While more than 1.5 million Alabamians are now eligible to receive the COVID-19 vaccine, people under 65 with serious medical conditions are still playing the waiting game.
“Unfortunately, Alabama has a whole lot of those problems in abundance, chronic health problems like diabetes, and heart disease, and even obesity, and chronic lung disease,” said Alabama State Health Officer Scott Harris on Friday. “That group of people makes up about a third of our state.”
Harris said the state still has no clear timetable for when it expects to make the vaccine available to those with pre-existing conditions that make them more likely to have serious problems if they also catch COVID-19.
“Everyone deserves to have the vaccine,” Harris said in a media call. “And you know, it’s certainly not because we’ve said somebody is more important than somebody else, or somebody is more deserving than some somebody else. The problem is we just don’t have enough to go around right now.”
Harris said more than 530,000 Alabamians have received at least one dose of the two-dose COVID vaccines, but there are more than 1.5 million people in Alabama currently eligible to receive the vaccine, including people age 65 and older, medical workers, first responders, teachers, child-care workers and certain food and critical infrastructure workers.
According to the Alabama vaccine allocation plan — compiled using guidance from the U.S. Centers for Disease Control and Prevention and other federal agencies — the next group of people to be made eligible for the vaccine would include people with certain health conditions, including cancer, kidney disease, heart conditions, immune problems, obesity, smoking, diabetes, pregnancy and more.
So far there has been no separate carve-out for people who have more serious illnesses as opposed to more common conditions like obesity or smoking, and Harris gave no hints as to when it might be made available to the group as a whole.
“The answer to your question,” said Harris, “is we will absolutely make that available as soon as possible. We just don’t have enough right now.”
As of Friday, Alabama reported receiving just over 1 million doses of vaccine, about a third of the total number of doses needed to fully vaccinate those who are currently eligible. Harris said the amount of vaccine the state receives each week is slowly increasing, thanks to improvements in the manufacturing process, but the state does not expect a dramatic increase in supply unless new vaccines are authorized for use in the U.S.

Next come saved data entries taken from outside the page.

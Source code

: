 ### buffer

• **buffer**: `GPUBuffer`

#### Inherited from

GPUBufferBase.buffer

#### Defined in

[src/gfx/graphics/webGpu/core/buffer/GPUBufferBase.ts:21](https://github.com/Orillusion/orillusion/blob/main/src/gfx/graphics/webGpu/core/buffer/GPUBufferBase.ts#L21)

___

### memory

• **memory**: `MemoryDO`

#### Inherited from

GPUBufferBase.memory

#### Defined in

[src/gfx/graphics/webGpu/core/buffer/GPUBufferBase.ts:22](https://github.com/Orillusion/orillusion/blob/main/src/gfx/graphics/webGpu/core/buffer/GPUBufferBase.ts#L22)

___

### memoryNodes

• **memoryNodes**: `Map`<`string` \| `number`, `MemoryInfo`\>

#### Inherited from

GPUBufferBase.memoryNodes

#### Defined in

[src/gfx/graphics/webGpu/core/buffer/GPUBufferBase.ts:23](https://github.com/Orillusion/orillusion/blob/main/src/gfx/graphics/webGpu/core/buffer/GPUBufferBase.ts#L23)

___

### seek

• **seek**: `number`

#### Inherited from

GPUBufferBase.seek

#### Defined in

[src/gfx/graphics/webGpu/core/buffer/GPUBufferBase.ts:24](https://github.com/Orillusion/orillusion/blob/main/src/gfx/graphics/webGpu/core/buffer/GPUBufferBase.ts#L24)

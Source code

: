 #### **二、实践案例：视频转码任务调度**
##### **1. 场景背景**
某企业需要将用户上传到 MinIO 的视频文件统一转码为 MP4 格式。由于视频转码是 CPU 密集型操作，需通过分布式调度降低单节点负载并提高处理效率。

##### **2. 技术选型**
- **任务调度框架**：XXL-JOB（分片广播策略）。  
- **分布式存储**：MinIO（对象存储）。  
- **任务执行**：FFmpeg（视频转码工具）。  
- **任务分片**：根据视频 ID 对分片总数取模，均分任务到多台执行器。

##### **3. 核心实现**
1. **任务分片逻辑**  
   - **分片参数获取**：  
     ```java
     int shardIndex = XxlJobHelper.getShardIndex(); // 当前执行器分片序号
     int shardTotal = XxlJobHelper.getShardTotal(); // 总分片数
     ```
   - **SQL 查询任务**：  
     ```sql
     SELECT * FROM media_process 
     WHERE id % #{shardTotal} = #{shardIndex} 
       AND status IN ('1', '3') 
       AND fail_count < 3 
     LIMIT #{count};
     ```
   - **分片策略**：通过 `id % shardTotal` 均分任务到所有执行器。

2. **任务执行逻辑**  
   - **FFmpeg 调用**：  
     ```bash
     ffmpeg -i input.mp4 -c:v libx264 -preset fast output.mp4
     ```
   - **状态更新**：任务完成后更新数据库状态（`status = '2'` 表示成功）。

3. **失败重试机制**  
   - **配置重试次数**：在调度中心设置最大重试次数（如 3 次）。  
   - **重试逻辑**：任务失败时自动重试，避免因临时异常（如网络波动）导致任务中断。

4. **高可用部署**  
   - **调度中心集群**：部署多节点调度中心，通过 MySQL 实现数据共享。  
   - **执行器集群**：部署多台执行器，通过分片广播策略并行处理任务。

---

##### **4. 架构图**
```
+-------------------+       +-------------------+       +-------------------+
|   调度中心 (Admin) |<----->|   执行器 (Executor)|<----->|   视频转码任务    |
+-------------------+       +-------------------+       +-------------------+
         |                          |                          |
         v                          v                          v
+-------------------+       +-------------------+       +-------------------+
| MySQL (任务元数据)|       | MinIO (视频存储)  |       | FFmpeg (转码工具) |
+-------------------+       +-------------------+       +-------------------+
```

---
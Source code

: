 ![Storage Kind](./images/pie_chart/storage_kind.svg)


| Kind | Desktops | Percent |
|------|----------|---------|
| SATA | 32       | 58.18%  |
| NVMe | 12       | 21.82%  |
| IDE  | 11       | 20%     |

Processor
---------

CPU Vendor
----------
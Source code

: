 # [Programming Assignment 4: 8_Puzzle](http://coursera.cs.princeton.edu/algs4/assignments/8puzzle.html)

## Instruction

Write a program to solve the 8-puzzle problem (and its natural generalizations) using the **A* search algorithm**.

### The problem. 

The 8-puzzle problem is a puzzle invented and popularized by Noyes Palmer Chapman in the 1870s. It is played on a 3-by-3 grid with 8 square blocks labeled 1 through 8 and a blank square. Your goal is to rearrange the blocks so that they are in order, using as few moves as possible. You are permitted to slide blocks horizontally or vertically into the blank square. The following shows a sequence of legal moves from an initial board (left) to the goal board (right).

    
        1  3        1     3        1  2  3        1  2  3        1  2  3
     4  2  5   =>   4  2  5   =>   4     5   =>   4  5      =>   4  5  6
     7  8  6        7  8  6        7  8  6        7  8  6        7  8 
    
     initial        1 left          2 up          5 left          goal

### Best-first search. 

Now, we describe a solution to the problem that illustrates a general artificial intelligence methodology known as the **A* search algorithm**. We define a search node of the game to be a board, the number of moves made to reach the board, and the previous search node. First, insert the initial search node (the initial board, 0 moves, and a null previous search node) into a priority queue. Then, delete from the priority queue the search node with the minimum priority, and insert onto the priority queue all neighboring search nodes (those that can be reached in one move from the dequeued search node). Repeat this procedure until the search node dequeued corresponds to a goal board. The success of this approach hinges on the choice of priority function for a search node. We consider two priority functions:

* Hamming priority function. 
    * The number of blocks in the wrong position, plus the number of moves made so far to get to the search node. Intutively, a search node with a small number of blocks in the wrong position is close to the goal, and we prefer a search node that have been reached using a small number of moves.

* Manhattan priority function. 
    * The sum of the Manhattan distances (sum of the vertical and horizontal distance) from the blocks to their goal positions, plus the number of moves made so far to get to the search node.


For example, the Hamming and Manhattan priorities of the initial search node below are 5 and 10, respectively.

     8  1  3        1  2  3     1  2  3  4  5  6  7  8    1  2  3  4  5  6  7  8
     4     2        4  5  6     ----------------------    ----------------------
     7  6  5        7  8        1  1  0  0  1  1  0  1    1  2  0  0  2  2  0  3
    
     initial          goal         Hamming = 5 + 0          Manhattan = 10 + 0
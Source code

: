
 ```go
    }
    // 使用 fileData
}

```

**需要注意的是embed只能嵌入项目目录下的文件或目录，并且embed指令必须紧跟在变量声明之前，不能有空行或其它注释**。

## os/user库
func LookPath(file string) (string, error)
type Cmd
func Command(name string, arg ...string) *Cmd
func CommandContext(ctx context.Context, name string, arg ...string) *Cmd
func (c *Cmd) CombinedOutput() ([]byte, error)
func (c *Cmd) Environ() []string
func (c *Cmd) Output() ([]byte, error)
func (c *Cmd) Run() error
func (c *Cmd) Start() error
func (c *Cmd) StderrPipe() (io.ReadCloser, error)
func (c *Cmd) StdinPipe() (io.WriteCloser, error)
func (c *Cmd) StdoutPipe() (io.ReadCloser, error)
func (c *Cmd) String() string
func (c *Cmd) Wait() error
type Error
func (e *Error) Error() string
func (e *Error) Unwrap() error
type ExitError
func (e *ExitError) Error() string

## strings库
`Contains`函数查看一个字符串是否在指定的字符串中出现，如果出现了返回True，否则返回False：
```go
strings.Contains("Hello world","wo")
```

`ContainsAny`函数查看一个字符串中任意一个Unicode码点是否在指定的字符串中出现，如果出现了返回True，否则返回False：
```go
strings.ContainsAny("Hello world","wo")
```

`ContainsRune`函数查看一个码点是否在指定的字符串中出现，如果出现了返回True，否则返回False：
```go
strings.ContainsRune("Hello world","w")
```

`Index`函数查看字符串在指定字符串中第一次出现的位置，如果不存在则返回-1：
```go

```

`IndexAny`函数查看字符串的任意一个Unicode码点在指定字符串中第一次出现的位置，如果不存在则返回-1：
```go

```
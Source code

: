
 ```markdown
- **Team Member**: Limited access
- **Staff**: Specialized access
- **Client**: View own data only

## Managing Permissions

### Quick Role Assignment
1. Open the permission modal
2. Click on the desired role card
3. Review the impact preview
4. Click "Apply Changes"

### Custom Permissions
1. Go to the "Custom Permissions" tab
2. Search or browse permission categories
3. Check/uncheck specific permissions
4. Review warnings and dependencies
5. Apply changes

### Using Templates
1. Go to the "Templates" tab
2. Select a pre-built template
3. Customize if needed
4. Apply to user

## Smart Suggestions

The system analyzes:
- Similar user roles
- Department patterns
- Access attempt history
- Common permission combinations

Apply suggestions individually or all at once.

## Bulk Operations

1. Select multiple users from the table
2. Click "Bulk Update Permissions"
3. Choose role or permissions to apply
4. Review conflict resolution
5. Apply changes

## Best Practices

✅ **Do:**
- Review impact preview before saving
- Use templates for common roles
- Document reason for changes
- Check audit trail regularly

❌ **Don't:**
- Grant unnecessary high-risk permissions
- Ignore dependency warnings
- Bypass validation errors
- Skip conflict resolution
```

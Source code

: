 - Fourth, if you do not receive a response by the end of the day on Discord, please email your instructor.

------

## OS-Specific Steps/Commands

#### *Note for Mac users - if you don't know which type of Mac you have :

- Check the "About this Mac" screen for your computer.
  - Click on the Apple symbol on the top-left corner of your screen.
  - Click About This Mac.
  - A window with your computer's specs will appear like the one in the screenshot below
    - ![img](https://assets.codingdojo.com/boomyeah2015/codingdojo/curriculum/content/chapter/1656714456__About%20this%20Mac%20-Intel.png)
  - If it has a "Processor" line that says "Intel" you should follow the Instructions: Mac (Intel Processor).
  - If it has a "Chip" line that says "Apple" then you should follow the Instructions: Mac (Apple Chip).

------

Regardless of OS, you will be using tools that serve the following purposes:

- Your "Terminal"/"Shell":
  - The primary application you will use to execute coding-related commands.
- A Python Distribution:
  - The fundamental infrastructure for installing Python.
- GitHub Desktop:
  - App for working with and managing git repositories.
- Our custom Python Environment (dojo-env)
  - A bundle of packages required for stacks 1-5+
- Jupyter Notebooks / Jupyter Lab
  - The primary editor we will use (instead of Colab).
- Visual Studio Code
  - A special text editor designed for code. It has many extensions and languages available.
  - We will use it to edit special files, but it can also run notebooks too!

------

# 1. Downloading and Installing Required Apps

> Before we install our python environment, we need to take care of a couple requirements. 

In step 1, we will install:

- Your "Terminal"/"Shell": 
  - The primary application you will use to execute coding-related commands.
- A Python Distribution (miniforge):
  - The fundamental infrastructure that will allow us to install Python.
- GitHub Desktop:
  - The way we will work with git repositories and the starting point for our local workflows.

In the meantime, Harris said the state does not plan to offer the vaccine to additional populations until demand begins to subside among the currently eligible groups.
“As long as we’re running our clinics, and we’re giving every dose we have, and there’s, you know, enough demand that we don’t have vaccines sitting on the shelf, I think we’re going to continue to stay the course,” Harris said. “And then when we see that demand falls off a little bit, that will be the time to expand.”